Breaking

APB Sentil DWP Kabupaten Tangerang: PKK Turun ke Warga, Istri Sekda Malah Plesiran

LINTASSUARAINDONESIA.COM – Aliansi Pemuda Berdampak (APB) menyoroti keras kontras aktivitas organisasi perempuan di lingkungan Pemerintah Kabupaten Tangerang. PKK yang diketuai istri Bupati turun membina wilayah dan menyapa masyarakat, Dharma Wanita Persatuan (DWP) yang dipimpin istri Sekretaris Daerah (Sekda) menggelar agenda liburan.

APB menilai kontras tersebut bukan sekadar perbedaan agenda organisasi, tetapi menyangkut kepekaan sosial dan etika publik di tengah kondisi masyarakat yang masih membutuhkan kehadiran pemerintah.

Ketua Bidang Kajian APB, Raihan Dani, mempertanyakan sikap DWP yang memilih rekreasi ketika organisasi lain di lingkungan pemerintahan justru aktif turun menemui masyarakat.

“Ini anomali yang sulit diabaikan. Ketika PKK turun membina wilayah dan menyapa warga, DWP yang diketuai istri Sekda justru memilih jalan-jalan. Di mana sense of crisis dan kepekaan sosialnya? Apakah tidak ada agenda sosial yang lebih mendesak untuk dilakukan?” tegas Raihan.

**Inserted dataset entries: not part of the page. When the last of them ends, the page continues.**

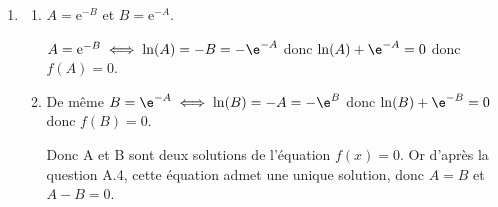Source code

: \begin{enumerate}
\begin{enumerate}
\textit{Initialisation :} $a_0=\dfrac{1}{10}$ \quad $a_1=\e^{-1}=\dfrac{1}{\e}$ \quad $b_0=1=\e^0$  \quad $b_1=\e^{-\frac{1}{10}}$.

La fonction $x\mapsto\e^x$ est strictement croissante sur $\R$ et  $-1\leqslant -\dfrac{1}{10} \leqslant 0$ donc ,  $\e^{-1}\leqslant \e^{-\frac{1}{10}} \leqslant \e^0$ et $\dfrac{1}{\e}>\dfrac{1}{10}$ donc  on peut alors affirmer que $0<a_0 \leqslant a_1 \leqslant b_1 \leqslant b_0 \leqslant1$.

L'initialisation est vérifiée.

\textit{Hérédité :} Soit  $n \in \N^*$, et supposons que $0 < a_n \leqslant a_{n+1} \leqslant b_{n+1} \leqslant b_n \leqslant 1$.
		
Montrons que $0 < a_{n+1} \leqslant a_{n+2} \leqslant b_{n+2} \leqslant b_{n+1} \leqslant 1$.
					
La fonction $x \longmapsto \text{e}^{-x}$ est décroissante sur $\R$. Donc 
			
$0 < a_n \leqslant a_{n+1} \leqslant b_{n+1} \leqslant b_n \leqslant 1 \iff \e^{-0} >\e^{-a_n }\geqslant \e^{-a_{n+1}}\geqslant \e^{-b_{n+1}} \geqslant \e^{-b_n} \geqslant \e^{-1} $
			
soit $0< \e^{-1} \leqslant \e^{-b_n} \leqslant \e^{-b_{n+1}} \leqslant \e^{-a_{n+1}} \leqslant \e^{-a_n } < 1 \leqslant 1$ donc

$0 < a_{n+1} \leqslant a_{n+2} \leqslant b_{n+2} \leqslant b_{n+1} \leqslant 1$. On obtient ce qu'il fallait démontrer.
			
L'hérédité est démontrée.
					
\textit{Conclusion : } La proposition est vraie au rang $0$ et si elle est vraie au rang $n$, elle l'est aussi au rang $n + 1$.	D'après l'axiome de récurrence, $\forall n \in \N$, $0 < a_n \leqslant a_{n+1} \leqslant b_{n+1} \leqslant b_n \leqslant 1$.
			\item Nous venons de montrer que $\forall n \in \N$, $0<a_n\leqslant a_{n+1} \leqslant1$ et que $0 \leqslant b_{n+1} \leqslant b_n  \leqslant 1$.
			
			La suite $(a_n)$ est croissante et majorée par 1. D'après  le théorème de convergence monotone, la suite $(a_n)$ converge.
			
			De même, la suite $(b_n)$ est décroissante et minorée par 0. D'après  le théorème de convergence monotone, la suite $(b_n)$ converge.
\end{enumerate}
\item 
	\begin{enumerate}
		\item $A = \text{e}^{-B}$ et $B = \text{e}^{-A}$.

		$A = \text{e}^{-B} \iff \ln(A)=-B=-\e^{-A}$ donc $\ln(A)+\e^{-A}=0$ donc $f(A)=0$.

		\item De même $B = \e^{-A}\iff \ln(B)=-A=-\e^{B}$ donc $\ln(B)+\e^{-B}=0$ donc $f(B)=0$.

Donc A et B sont deux solutions de l'équation $f(x)=0$. Or d'après la question A.4, cette équation admet une unique solution, donc $A= B$ et $A - B = 0$.
	\end{enumerate}
\end{enumerate}
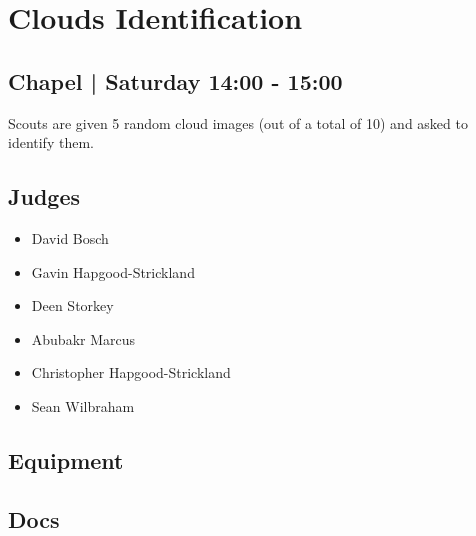 \documentclass[10pt]{article}
\begin{document}
		\begin{minipage}{\linewidth}
		\setcounter{section}{3}
	\section{Clouds Identification }
	\subsection*{Chapel | Saturday 14:00 - 15:00}

	Scouts are given 5 random cloud images (out of a total of 10) and asked to identify them. 

	\begin{multicols}{2}
	\subsection*{\faUsers \: Judges}
	\begin{itemize}
			\item David Bosch
			\item Gavin Hapgood-Strickland
			\item Deen Storkey
			\item Abubakr Marcus
			\item Christopher Hapgood-Strickland
			\item Sean Wilbraham
		\end{itemize}
	\columnbreak
	\subsection*{\faWrench \: Equipment}
	        \vfill\null
        \subsection*{\faFile \: Docs}
     	\end{multicols}


	\vspace{1cm}
	\end{minipage}
\end{document}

Menurut Raihan, posisi DWP di lingkungan pemerintahan membuat setiap aktivitasnya tidak bisa dilepaskan dari sorotan publik. Terlebih, organisasi tersebut dipimpin oleh istri Sekda yang memegang posisi strategis sebagai pimpinan tertinggi aparatur sipil negara di tingkat daerah.

“Kalau masyarakat melihat Bupati, Wakil Bupati, dan PKK turun ke lapangan, sementara DWP justru memilih plesiran, publik tentu akan bertanya. Apakah organisasi pendamping pejabat hanya hadir ketika ada kegiatan seremonial, tetapi absen ketika masyarakat membutuhkan kepedulian?” ujarnya.

APB juga mendesak DWP Kabupaten Tangerang membuka secara terang sumber pembiayaan kegiatan rekreasi tersebut.

Menurut Raihan, persoalan utamanya bukan larangan bagi seseorang untuk berlibur. Persoalannya adalah transparansi ketika kegiatan melibatkan pengurus organisasi yang berada di lingkungan pemerintahan.

“Ini bukan soal iri atau melarang orang berlibur. Kami mempertanyakan aspek transparansi dan kepatutan. Kalau semua biaya berasal dari uang pribadi, silakan dijelaskan. Tetapi kalau ada uang negara, fasilitas kedinasan, atau sumber anggaran yang berkaitan dengan pemerintah, itu harus dibuka kepada publik,” tegasnya.

Raihan menilai keterbukaan tersebut penting untuk menghindari dugaan penyalahgunaan fasilitas maupun anggaran publik.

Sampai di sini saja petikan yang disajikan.